Hardaway Jr. annihilated Team Hill in the Rising Stars Game by pouring in a game-high 36 points on 12-for-23 shooting. He drilled seven of his 16 three- point attempts.
I sense your judgment already, America.
"Come on, Jesse. Tim Jr. was 'Tim Not Even Born Yet' the last time we saw someone play defense in the Rookie Game."
I won't argue that. Thirty-six points against a team full of rookies isn't quite the same as LeBron tossing up 33 and taking an elbow to the face versus Serge Ibaka in OKC. In terms of intensity, that's ten against two.
But if you think Hardaway's 36 points doesn't mean SOMETHING, you are sadly mistaken. The last four players to lead the Rising Stars Game in scoring are Kyrie Irving (twice), Kenneth Faried, Russell Westbrook and Kevin Durant. Two of those guys went on to become All-Star Game MVPs.
And if that wasn't enough to convince you, just look at what Tim has done recently. Since Christmas, he's averaged 10.8 ppg, an achievement that is Nobel Peace Prize-worthy when you consider New York's extreme logjam at shooting guard (J.R. Smith, Iman Shumpert, Beno Udrih and Pablo Prigioni have all seen minutes there this season).
Indeed, Hardaway Jr. ranks fourth in rookie scoring despite playing only 21.3 minutes per game. The three scorers ahead of him (Michael Carter-Williams, Trey Burke and Victor Oladipo) are all averaging over 30. If Hardaway Jr. played as much as MCW, he'd be averaging 15.4 ppg. That's a tick more than Joe Johnson (15.3 ppg), who just represented the Eastern Conference in last week's All-Star Game.
If you've ever watched Hardaway Jr. play, you can see his blowup potential. He already has six games this season with at least four three-pointers. That's Stephen Curry-like.
In a roundtable discussion with Bill Simmons and Jalen Rose on ESPN, former Brooklyn coach Avery Johnson called Hardaway Jr. "the best shooter in the  draft." It's a lofty claim, but the stats seem to back it up. Of the league's top-ten rookie scorers this season, nobody has shot for a higher percentage than Hardaway Jr. (45.2 percent).
The Knicks truly are a puzzling organization. Grabbing Hardaway Jr. after 23 teams passed on him in the draft was a brilliant maneuver. But then it took head coach Mike Woodson nearly two months to properly utilize him. Hardaway Jr. had to wait until December 21st to finally see 30 minutes of playing time in a game.
With frustration mounting over J.R. Smith's inconsistency and Iman Shumpert out with an MCL sprain, this is Hardaway's time to shine. Yet some of you (edit: a lot of you) still aren't drinking the Kool-Aid. At the time of this printing, Hardaway Jr. was available in almost 91 percent of ESPN fantasy leagues.

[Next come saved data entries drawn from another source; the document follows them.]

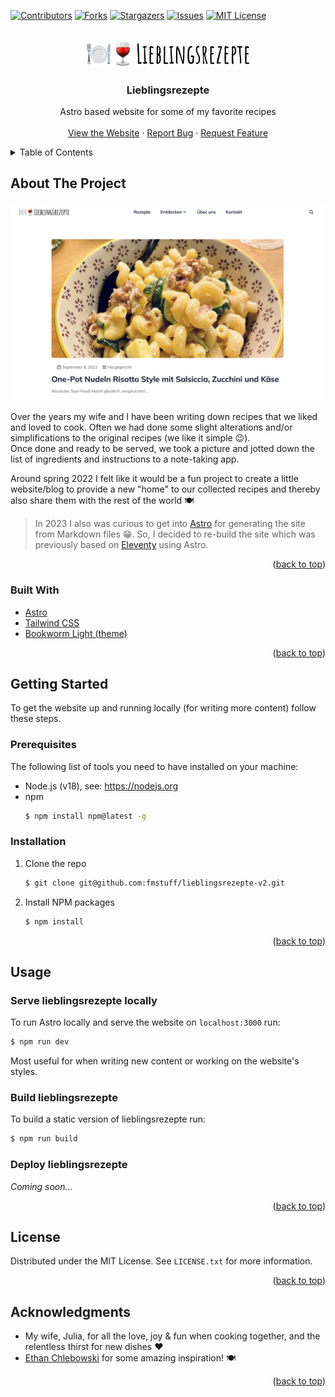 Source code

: <div id="top"></div><!-- for back-linking to the top of the README -->

[![Contributors][contributors-shield]][contributors-url]
[![Forks][forks-shield]][forks-url]
[![Stargazers][stars-shield]][stars-url]
[![Issues][issues-shield]][issues-url]
[![MIT License][license-shield]][license-url]

<!-- PROJECT LOGO -->
<br />

<div align="center">
  <a href="https://github.com/fmstuff/lieblingsrezepte">
    <img src="public/images/logo.png" width="260" alt="Logo">
  </a>

  <h3>Lieblingsrezepte</h3>

  <p>
    Astro based website for some of my favorite recipes
    <br />
    <br />
    <a href="https://fmstuff.github.io/lieblingsrezepte/">View the Website</a>
    ·
    <a href="https://github.com/fmstuff/lieblingsrezepte-v2/issues">Report Bug</a>
    ·
    <a href="https://github.com/fmstuff/lieblingsrezepte-v2/issues">Request Feature</a>
  </p>
</div>

<!-- TABLE OF CONTENTS -->
<details>
  <summary>Table of Contents</summary>
  <ol>
    <li>
      <a href="#about-the-project">About The Project</a>
      <ul>
        <li><a href="#built-with">Built With</a></li>
      </ul>
    </li>
    <li>
      <a href="#getting-started">Getting Started</a>
      <ul>
        <li><a href="#prerequisites">Prerequisites</a></li>
        <li><a href="#installation">Installation</a></li>
      </ul>
    </li>
    <li>
      <a href="#usage">Usage</a>
      <ul>
        <li><a href="#serve-lieblingsrezepte-locally">Serve lieblingsrezepte locally</a></li>
        <li><a href="#build-lieblingsrezepte">Build lieblingsrezepte</a></li>
      </ul>
    </li>
    <li><a href="#license">License</a></li>
    <li><a href="#acknowledgments">Acknowledgments</a></li>
  </ol>
</details>

<!-- ABOUT THE PROJECT -->

## About The Project

[![Product Name Screen Shot][product-screenshot]](https://fmstuff.github.io/lieblingsrezepte/)

Over the years my wife and I have been writing down recipes that we liked and
loved to cook. Often we had done some slight alterations and/or simplifications
to the original recipes (we like it simple 😉).  
Once done and ready to be served, we took a picture and jotted down the list of
ingredients and instructions to a note-taking app.

Around spring 2022 I felt like it would be a fun project to create a little
website/blog to provide a new "home" to our collected recipes and thereby also
share them with the rest of the world 🍽

> In 2023 I also was curious to get into [Astro][astro-url] for generating the
> site from Markdown files 😁. So, I decided to re-build the site which was
> previously based on [Eleventy][eleventy-url] using Astro.

<p align="right">(<a href="#top">back to top</a>)</p>

### Built With

- [Astro][astro-url]
- [Tailwind CSS][tailwind-url]
- [Bookworm Light (theme)][bookworm-url]

<p align="right">(<a href="#top">back to top</a>)</p>

<!-- GETTING STARTED -->

## Getting Started

To get the website up and running locally (for writing more content) follow
these steps.

### Prerequisites

The following list of tools you need to have installed on your machine:

- Node.js (v18), see: https://nodejs.org
- npm
  ```sh
  $ npm install npm@latest -g
  ```

### Installation

1. Clone the repo
   ```sh
   $ git clone git@github.com:fmstuff/lieblingsrezepte-v2.git
   ```
2. Install NPM packages
   ```sh
   $ npm install
   ```

<p align="right">(<a href="#top">back to top</a>)</p>

## Usage

### Serve lieblingsrezepte locally

To run Astro locally and serve the website on `localhost:3000` run:

```sh
$ npm run dev
```

Most useful for when writing new content or working on the website's styles.

### Build lieblingsrezepte

To build a static version of lieblingsrezepte run:

```sh
$ npm run build
```

### Deploy lieblingsrezepte

_Coming soon..._

<p align="right">(<a href="#top">back to top</a>)</p>

<!-- LICENSE -->

## License

Distributed under the MIT License. See `LICENSE.txt` for more information.

<p align="right">(<a href="#top">back to top</a>)</p>

<!-- ACKNOWLEDGMENTS -->

## Acknowledgments

- My wife, Julia, for all the love, joy & fun when cooking together, and the
  relentless thirst for new dishes ❤️
- [Ethan Chlebowski](https://www.youtube.com/c/CookwithE) for some amazing inspiration! 🍽

<p align="right">(<a href="#top">back to top</a>)</p>

<!-- MARKDOWN LINKS & IMAGES -->
<!-- https://www.markdownguide.org/basic-syntax/#reference-style-links -->

[contributors-shield]: https://img.shields.io/github/contributors/fmstuff/lieblingsrezepte-v2.svg?style=for-the-badge
[contributors-url]: https://github.com/fmstuff/lieblingsrezepte-v2/graphs/contributors
[forks-shield]: https://img.shields.io/github/forks/fmstuff/lieblingsrezepte-v2.svg?style=for-the-badge
[forks-url]: https://github.com/fmstuff/lieblingsrezepte-v2/network/members
[stars-shield]: https://img.shields.io/github/stars/fmstuff/lieblingsrezepte-v2.svg?style=for-the-badge
[stars-url]: https://github.com/fmstuff/lieblingsrezepte-v2/stargazers
[issues-shield]: https://img.shields.io/github/issues/fmstuff/lieblingsrezepte-v2.svg?style=for-the-badge
[issues-url]: https://github.com/fmstuff/lieblingsrezepte-v2/issues
[license-shield]: https://img.shields.io/github/license/fmstuff/lieblingsrezepte-v2.svg?style=for-the-badge
[license-url]: https://github.com/fmstuff/lieblingsrezepte-v2/blob/main/LICENSE.txt
[eleventy-url]: https://www.11ty.dev/
[product-screenshot]: ./public/images/project_screenshot.png
[astro-url]: https://astro.build/
[tailwind-url]: https://tailwindcss.com/
[bookworm-url]: https://github.com/themefisher/bookworm-light-astro
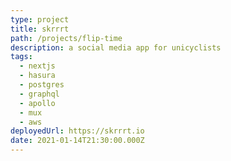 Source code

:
 ```yaml
---
type: project
title: skrrrt
path: /projects/flip-time
description: a social media app for unicyclists
tags:
  - nextjs
  - hasura
  - postgres
  - graphql
  - apollo
  - mux
  - aws
deployedUrl: https://skrrrt.io
date: 2021-01-14T21:30:00.000Z
---
```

What's up with that? Well, maybe I haven't been completely honest with you guys. See as much as I love Hardaway's game, there are still lots of flaws that need to be addressed. Chief among them is shot selection.

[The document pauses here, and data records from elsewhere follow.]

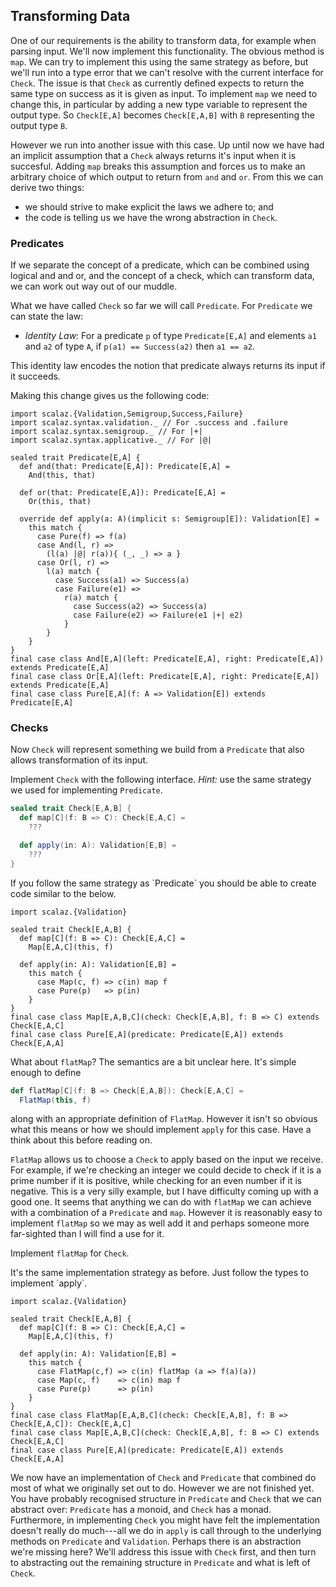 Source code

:## Transforming Data

One of our requirements is the ability to transform data, for example when parsing input. We'll now implement this functionality. The obvious method is `map`. We can try to implement this using the same strategy as before, but we'll run into a type error that we can't resolve with the current interface for `Check`. The issue is that `Check` as currently defined expects to return the same type on success as it is given as input. To implement `map` we need to change this, in particular by adding a new type variable to represent the output type. So `Check[E,A]` becomes `Check[E,A,B]` with `B` representing the output type `B`.

However we run into another issue with this case. Up until now we have had an implicit assumption that a `Check` always returns it's input when it is succesful. Adding `map` breaks this assumption and forces us to make an arbitrary choice of which output to return from `and` and `or`. From this we can derive two things:

- we should strive to make explicit the laws we adhere to; and
- the code is telling us we have the wrong abstraction in `Check`.

### Predicates

If we separate the concept of a predicate, which can be combined using logical and and or, and the concept of a check, which can transform data, we can work out way out of our muddle.

What we have called `Check` so far we will call `Predicate`. For `Predicate` we can state the law:

- *Identity Law*: For a predicate `p` of type `Predicate[E,A]` and elements `a1` and `a2` of type `A`, if `p(a1) == Success(a2)` then `a1 == a2`.

This identity law encodes the notion that predicate always returns its input if it succeeds.

Making this change gives us the following code:

```tut
import scalaz.{Validation,Semigroup,Success,Failure}
import scalaz.syntax.validation._ // For .success and .failure
import scalaz.syntax.semigroup._ // For |+|
import scalaz.syntax.applicative._ // For |@|

sealed trait Predicate[E,A] {
  def and(that: Predicate[E,A]): Predicate[E,A] =
    And(this, that)

  def or(that: Predicate[E,A]): Predicate[E,A] =
    Or(this, that)

  override def apply(a: A)(implicit s: Semigroup[E]): Validation[E] =
    this match {
      case Pure(f) => f(a)
      case And(l, r) =>
        (l(a) |@| r(a)){ (_, _) => a }
      case Or(l, r) =>
        l(a) match {
          case Success(a1) => Success(a)
          case Failure(e1) =>
            r(a) match {
              case Success(a2) => Success(a)
              case Failure(e2) => Failure(e1 |+| e2)
            }
        }
    }
}
final case class And[E,A](left: Predicate[E,A], right: Predicate[E,A]) extends Predicate[E,A]
final case class Or[E,A](left: Predicate[E,A], right: Predicate[E,A]) extends Predicate[E,A]
final case class Pure[E,A](f: A => Validation[E]) extends Predicate[E,A]
```

### Checks

Now `Check` will represent something we build from a `Predicate` that also allows transformation of its input.

Implement `Check` with the following interface. *Hint:* use the same strategy we used for implementing `Predicate`.

```scala
sealed trait Check[E,A,B] {
  def map[C](f: B => C): Check[E,A,C] =
    ???

  def apply(in: A): Validation[E,B] =
    ???
}
```

<div class="solution">
If you follow the same strategy as `Predicate` you should be able to create code similar to the below.

```tut
import scalaz.{Validation}

sealed trait Check[E,A,B] {
  def map[C](f: B => C): Check[E,A,C] =
    Map[E,A,C](this, f)

  def apply(in: A): Validation[E,B] =
    this match {
      case Map(c, f) => c(in) map f
      case Pure(p)   => p(in)
    }
}
final case class Map[E,A,B,C](check: Check[E,A,B], f: B => C) extends Check[E,A,C]
final case class Pure[E,A](predicate: Predicate[E,A]) extends Check[E,A,A]
```
</div>

What about `flatMap`? The semantics are a bit unclear here. It's simple enough to define

```scala
def flatMap[C](f: B => Check[E,A,B]): Check[E,A,C] =
  FlatMap(this, f)
```

along with an appropriate definition of `FlatMap`. However it isn't so obvious what this means or how we should implement `apply` for this case. Have a think about this before reading on.

`FlatMap` allows us to choose a `Check` to apply based on the input we receive. For example, if we're checking an integer we could decide to check if it is a prime number if it is positive, while checking for an even number if it is negative. This is a very silly example, but I have difficulty coming up with a good one. It seems that anything we can do with `flatMap` we can achieve with a combination of a `Predicate` and `map`. However it is reasonably easy to implement `flatMap` so we may as well add it and perhaps someone more far-sighted than I will find a use for it.

Implement `flatMap` for `Check`.

<div class="solution">
It's the same implementation strategy as before. Just follow the types to implement `apply`.

```tut
import scalaz.{Validation}

sealed trait Check[E,A,B] {
  def map[C](f: B => C): Check[E,A,C] =
    Map[E,A,C](this, f)

  def apply(in: A): Validation[E,B] =
    this match {
      case FlatMap(c,f) => c(in) flatMap (a => f(a)(a))
      case Map(c, f)    => c(in) map f
      case Pure(p)      => p(in)
    }
}
final case class FlatMap[E,A,B,C](check: Check[E,A,B], f: B => Check[E,A,C]): Check[E,A,C]
final case class Map[E,A,B,C](check: Check[E,A,B], f: B => C) extends Check[E,A,C]
final case class Pure[E,A](predicate: Predicate[E,A]) extends Check[E,A,A]
```
</div>

We now have an implementation of `Check` and `Predicate` that combined do most of what we originally set out to do. However we are not finished yet. You have probably recognised structure in `Predicate` and `Check` that we can abstract over: `Predicate` has a monoid, and `Check` has a monad. Furthermore, in implementing `Check` you might have felt the implementation doesn't really do much---all we do in `apply` is call through to the underlying methods on `Predicate` and `Validation`. Perhaps there is an abstraction we're missing here? We'll address this issue with `Check` first, and then turn to abstracting out the remaining structure in `Predicate` and what is left of `Check`.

A mere 27.2 percent of Hardaway's field goal attempts have come from inside the paint. Compare that to James Harden's 42.6 percent. That might also be why Harden is sixth in the league in free throw attempts while Hardaway Jr. is 185th.
Another criticism you'll hear is that Hardaway Jr. is one-dimensional. Until he improves his rebounding (1.5 rpg) and passes the rock a bit more (0.9 apg), that reputation won't go away.
But let's not lose sight of this. Hardaway Jr. is overachieving on a team where underachieving has been the norm.
Hardaway Jr. is the next big thing in the Big Apple.